Korean public health authorities said Monday that AstraZeneca vaccinations should go on in the country, echoing rulings from regulators elsewhere that the benefits outweigh the risks of side effects.
In a news briefing, the Korea Disease Control and Prevention Agency said that it continues to recommend the use of the AstraZeneca COVID-19 vaccine, especially considering the immediate threats of the pandemic.
Still, it admitted that the vaccine’s link to rare blood clotting in the brain, along with lower levels of platelets, cannot be excluded, largely reiterating the European Union regulator’s review released Friday.
Over the weekend, the KDCA said in response to The Korea Herald’s inquiry that one of recipients of the AstraZeneca vaccine here, a paramedic in his 20s, was suspected to have developed the blood clotting condition.
“Cerebral venous sinus thrombosis (cerebral blood clots) appears to be the most likely diagnosis in this case,” the KDCA senior official said.
The paramedic in his 20s was inoculated with his first AstraZeneca jab on March 10. He then complained of a persistent headache that worsened over the course of about the four days since being vaccinated. The paramedic does have known existing health conditions, and what caused the blood clot remains unknown.
He is one of two blood clot cases found among more than 615,000 people who received the first AstraZeneca vaccine in Korea so far. The other case involved a chronically ill patient in her early 60s who died eight days after getting the vaccine. Following investigations concluded her death was not caused by the jab.

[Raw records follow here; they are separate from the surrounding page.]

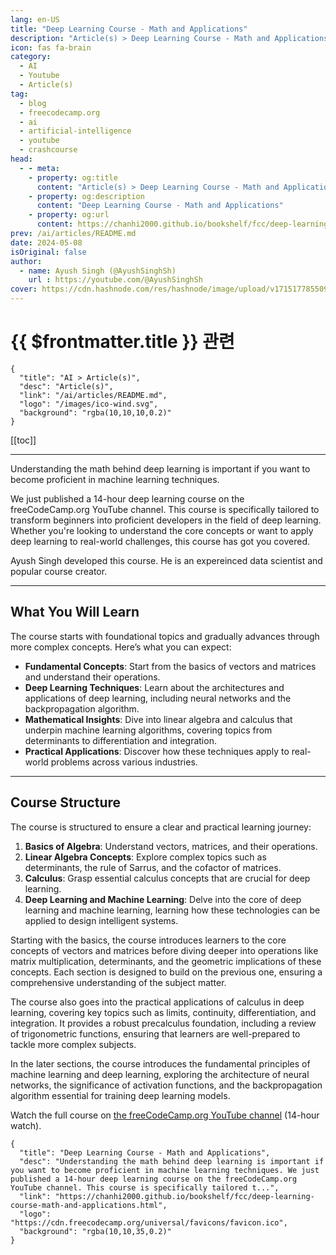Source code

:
 ```yaml
---
lang: en-US
title: "Deep Learning Course - Math and Applications"
description: "Article(s) > Deep Learning Course - Math and Applications"
icon: fas fa-brain
category:
  - AI
  - Youtube
  - Article(s)
tag:
  - blog
  - freecodecamp.org
  - ai
  - artificial-intelligence
  - youtube
  - crashcourse
head:
  - - meta:
    - property: og:title
      content: "Article(s) > Deep Learning Course - Math and Applications"
    - property: og:description
      content: "Deep Learning Course - Math and Applications"
    - property: og:url
      content: https://chanhi2000.github.io/bookshelf/fcc/deep-learning-course-math-and-applications.html
prev: /ai/articles/README.md
date: 2024-05-08
isOriginal: false
author:
  - name: Ayush Singh (@AyushSinghSh)
    url : https://youtube.com/@AyushSinghSh
cover: https://cdn.hashnode.com/res/hashnode/image/upload/v1715177855099/f851bc1e-c61b-4c7a-be07-aa0ba233a347.png
---
```


# {{ $frontmatter.title }} 관련

```component VPCard
{
  "title": "AI > Article(s)",
  "desc": "Article(s)",
  "link": "/ai/articles/README.md",
  "logo": "/images/ico-wind.svg",
  "background": "rgba(10,10,10,0.2)"
}
```

[[toc]]

---

<SiteInfo
  name="Deep Learning Course - Math and Applications"
  desc="Understanding the math behind deep learning is important if you want to become proficient in machine learning techniques. We just published a 14-hour deep learning course on the freeCodeCamp.org YouTube channel. This course is specifically tailored t..."
  url="https://freecodecamp.org/news/deep-learning-course-math-and-applications"
  logo="https://cdn.freecodecamp.org/universal/favicons/favicon.ico"
  preview="https://cdn.hashnode.com/res/hashnode/image/upload/v1715177855099/f851bc1e-c61b-4c7a-be07-aa0ba233a347.png"/>

Understanding the math behind deep learning is important if you want to become proficient in machine learning techniques.

We just published a 14-hour deep learning course on the freeCodeCamp.org YouTube channel. This course is specifically tailored to transform beginners into proficient developers in the field of deep learning. Whether you're looking to understand the core concepts or want to apply deep learning to real-world challenges, this course has got you covered.

Ayush Singh developed this course. He is an expereinced data scientist and popular course creator.

---

## What You Will Learn

The course starts with foundational topics and gradually advances through more complex concepts. Here’s what you can expect:

- **Fundamental Concepts**: Start from the basics of vectors and matrices and understand their operations.
- **Deep Learning Techniques**: Learn about the architectures and applications of deep learning, including neural networks and the backpropagation algorithm.
- **Mathematical Insights**: Dive into linear algebra and calculus that underpin machine learning algorithms, covering topics from determinants to differentiation and integration.
- **Practical Applications**: Discover how these techniques apply to real-world problems across various industries.

---

## Course Structure

The course is structured to ensure a clear and practical learning journey:

1. **Basics of Algebra**: Understand vectors, matrices, and their operations.
2. **Linear Algebra Concepts**: Explore complex topics such as determinants, the rule of Sarrus, and the cofactor of matrices.
3. **Calculus**: Grasp essential calculus concepts that are crucial for deep learning.
4. **Deep Learning and Machine Learning**: Delve into the core of deep learning and machine learning, learning how these technologies can be applied to design intelligent systems.

Starting with the basics, the course introduces learners to the core concepts of vectors and matrices before diving deeper into operations like matrix multiplication, determinants, and the geometric implications of these concepts. Each section is designed to build on the previous one, ensuring a comprehensive understanding of the subject matter.

The course also goes into the practical applications of calculus in deep learning, covering key topics such as limits, continuity, differentiation, and integration. It provides a robust precalculus foundation, including a review of trigonometric functions, ensuring that learners are well-prepared to tackle more complex subjects.

In the later sections, the course introduces the fundamental principles of machine learning and deep learning, exploring the architecture of neural networks, the significance of activation functions, and the backpropagation algorithm essential for training deep learning models.

Watch the full course on [<FontIcon icon="fa-brands fa-youtube"/>the freeCodeCamp.org YouTube channel](https://youtu.be/HJd1I3FdSnY) (14-hour watch).

<VidStack src="youtube/HJd1I3FdSnY" />

<!-- TODO: add ARTICLE CARD -->
```component VPCard
{
  "title": "Deep Learning Course - Math and Applications",
  "desc": "Understanding the math behind deep learning is important if you want to become proficient in machine learning techniques. We just published a 14-hour deep learning course on the freeCodeCamp.org YouTube channel. This course is specifically tailored t...",
  "link": "https://chanhi2000.github.io/bookshelf/fcc/deep-learning-course-math-and-applications.html",
  "logo": "https://cdn.freecodecamp.org/universal/favicons/favicon.ico",
  "background": "rgba(10,10,35,0.2)"
}
```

Monday’s announcement comes in response to the late statement from EU agency that although the vaccine is safe and effective overall, and the causal link with blood clots not proven, further analysis was necessary.

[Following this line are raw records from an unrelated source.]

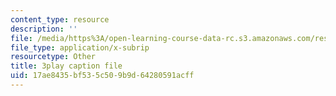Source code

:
 ```yaml
---
content_type: resource
description: ''
file: /media/https%3A/open-learning-course-data-rc.s3.amazonaws.com/res-9-003-brains-minds-and-machines-summer-course-summer-2015/17ae8435bf535c509b9d64280591acff_Pwm6DqdC4pU.vtt
file_type: application/x-subrip
resourcetype: Other
title: 3play caption file
uid: 17ae8435-bf53-5c50-9b9d-64280591acff
---
```

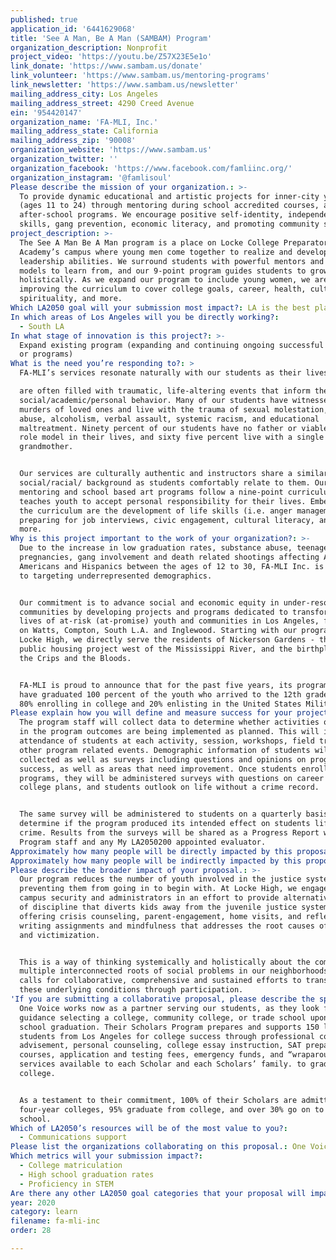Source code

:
 ```yaml
---
published: true
application_id: '6441629068'
title: 'See A Man, Be A Man (SAMBAM) Program'
organization_description: Nonprofit
project_video: 'https://youtu.be/Z57X23E5e1o'
link_donate: 'https://www.sambam.us/donate'
link_volunteer: 'https://www.sambam.us/mentoring-programs'
link_newsletter: 'https://www.sambam.us/newsletter'
mailing_address_city: Los Angeles
mailing_address_street: 4290 Creed Avenue
ein: '954420147'
organization_name: 'FA-MLI, Inc.'
mailing_address_state: California
mailing_address_zip: '90008'
organization_website: 'https://www.sambam.us'
organization_twitter: ''
organization_facebook: 'https://www.facebook.com/famliinc.org/'
organization_instagram: '@famlisoul'
Please describe the mission of your organization.: >-
  To provide dynamic educational and artistic projects for inner-city youth
  (ages 11 to 24) through mentoring during school accredited courses, and
  after-school programs. We encourage positive self-identity, independence
  skills, gang prevention, economic literacy, and promoting community safety.
project_description: >-
  The See A Man Be A Man program is a place on Locke College Preparatory
  Academy’s campus where young men come together to realize and develop their
  leadership abilities. We surround students with powerful mentors and role
  models to learn from, and our 9-point program guides students to grow
  holistically. As we expand our program to include young women, we are
  improving the curriculum to cover college goals, career, health, culture,
  spirituality, and more. 
Which LA2050 goal will your submission most impact?: LA is the best place to LEARN
In which areas of Los Angeles will you be directly working?:
  - South LA
In what stage of innovation is this project?: >-
  Expand existing program (expanding and continuing ongoing successful projects
  or programs)
What is the need you’re responding to?: >
  FA-MLI’s services resonate naturally with our students as their lives

  are often filled with traumatic, life-altering events that inform their
  social/academic/personal behavior. Many of our students have witnessed the
  murders of loved ones and live with the trauma of sexual molestation, drug
  abuse, alcoholism, verbal assault, systemic racism, and educational
  maltreatment. Ninety percent of our students have no father or viable male
  role model in their lives, and sixty five percent live with a single mother or
  grandmother. 


  Our services are culturally authentic and instructors share a similar
  social/racial/ background as students comfortably relate to them. Our unique
  mentoring and school based art programs follow a nine-point curriculum, which
  teaches youth to accept personal responsibility for their lives. Embedded in
  the curriculum are the development of life skills (i.e. anger management),
  preparing for job interviews, civic engagement, cultural literacy, and much
  more. 
Why is this project important to the work of your organization?: >-
  Due to the increase in low graduation rates, substance abuse, teenage
  pregnancies, gang involvement and death related shootings affecting African
  Americans and Hispanics between the ages of 12 to 30, FA-MLI Inc. is dedicated
  to targeting underrepresented demographics.  


  Our commitment is to advance social and economic equity in under-resourced
  communities by developing projects and programs dedicated to transforming the
  lives of at-risk (at-promise) youth and communities in Los Angeles, focusing
  on Watts, Compton, South L.A. and Inglewood. Starting with our program at
  Locke High, we directly serve the residents of Nickerson Gardens - the largest
  public housing project west of the Mississippi River, and the birthplace of
  the Crips and the Bloods.


  FA-MLI is proud to announce that for the past five years, its program efforts
  have graduated 100 percent of the youth who arrived to the 12th grade, with
  80% enrolling in college and 20% enlisting in the United States Military. 
Please explain how you will define and measure success for your project.: >-
  The program staff will collect data to determine whether activities outlined
  in the program outcomes are being implemented as planned. This will include
  attendance of students at each activity, session, workshops, field trips, and
  other program related events. Demographic information of students will be
  collected as well as surveys including questions and opinions on program
  success, as well as areas that need improvement. Once students enroll in the
  programs, they will be administered surveys with questions on career goals,
  college plans, and students outlook on life without a crime record. 


  The same survey will be administered to students on a quarterly basis to
  determine if the program produced its intended effect on students life without
  crime. Results from the surveys will be shared as a Progress Report with
  Program staff and any My LA2050200 appointed evaluator.
Approximately how many people will be directly impacted by this proposal?: '325'
Approximately how many people will be indirectly impacted by this proposal?: '4500'
Please describe the broader impact of your proposal.: >-
  Our program reduces the number of youth involved in the justice system by
  preventing them from going in to begin with. At Locke High, we engage with
  campus security and administrators in an effort to provide alternative methods
  of discipline that diverts kids away from the juvenile justice system by
  offering crisis counseling, parent-engagement, home visits, and reflective
  writing assignments and mindfulness that addresses the root causes of crime
  and victimization.


  This is a way of thinking systemically and holistically about the complex,
  multiple interconnected roots of social problems in our neighborhoods. It
  calls for collaborative, comprehensive and sustained efforts to transform
  these underlying conditions through participation. 
'If you are submitting a collaborative proposal, please describe the specific role of partner organizations in the project.': >
  One Voice works now as a partner serving our students, as they look for
  guidance selecting a college, community college, or trade school upon high
  school graduation. Their Scholars Program prepares and supports 150 low-income
  students from Los Angeles for college success through professional college
  advisement, personal counseling, college essay instruction, SAT preparation
  courses, application and testing fees, emergency funds, and “wraparound”
  services available to each Scholar and each Scholars’ family. to graduate from
  college. 


  As a testament to their commitment, 100% of their Scholars are admitted to
  four-year colleges, 95% graduate from college, and over 30% go on to graduate
  school.
Which of LA2050’s resources will be of the most value to you?:
  - Communications support
Please list the organizations collaborating on this proposal.: One Voice
Which metrics will your submission impact?:
  - College matriculation
  - High school graduation rates
  - Proficiency in STEM
Are there any other LA2050 goal categories that your proposal will impact?: []
year: 2020
category: learn
filename: fa-mli-inc
order: 28

---
```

In particular, the EMA noted that the number of cases of rare blood clotting identified among those who had the AstraZeneca vaccine was statistically higher than the number of such cases that was expected to occur normally. The majority of these cases were found in people under 55 years of age, especially women.
The KDCA said it would be updating its guidelines for vaccinators and emergency medical services to include a warning about blood clotting risks accordingly.
The symptoms of cerebral venous sinus thrombosis are general and non-specific, making it difficult to detect, according to brain surgeon Dr. Cho Sung-yun of the Korean Neuroendovascular Society.
Cho, who is one of the only 216 vascular neurosurgeons in the country that are trained and certified to treat the specific form of the rare blood clots in the brain, said the condition was not only difficult to treat but also hard to diagnose in the first place.
“Symptoms of blood clotting in the brain can be associated with a wide range of other conditions that make it hard for doctors to suspect in a patient,” he said.
“Based on the information available so far, it’s impossible to say the vaccine is or isn’t responsible for the rare occurrence,” he said. “It’s extremely unusual that a young person, moreso for men than women, without inherited predisposition or otherwise at increased risk, such as through the use of birth control pills, would develop blood clots in the cerebral veins.”
Some of the hallmark symptoms of cerebral blood clots, such as headaches, also overlapped with more common post-AstraZeneca jab reactions being reported, he said.
“People should be informed properly of the risks prior to vaccinations, and then be instructed to seek medical help in the event of any signs suggestive of clotting problems post-vaccination.”
The second phase of COVID-19 vaccinations in Korea starting April targets many professions dominated by young women, in whom clotting events are said to be more frequently reported. Early childhood educators, nurses working outside of COVID-19 wards and flight attendants are among the priority groups next in line for the vaccine.
All of them will be receiving the AstraZeneca vaccine, as Pfizer supplies are reserved for those aged 75 or above.
Epidemiologist Dr. Chun Byung-chul of the Korean Vaccine Society said doing the opposite -- giving the AstraZeneca vaccine to older groups, and Pfizer’s to younger groups -- “could be an option” but needed a careful review.
“We need to warn the prospective recipients of the potential risks, and inform them of the steps that they can take in case of a highly rare, but possible emergency.”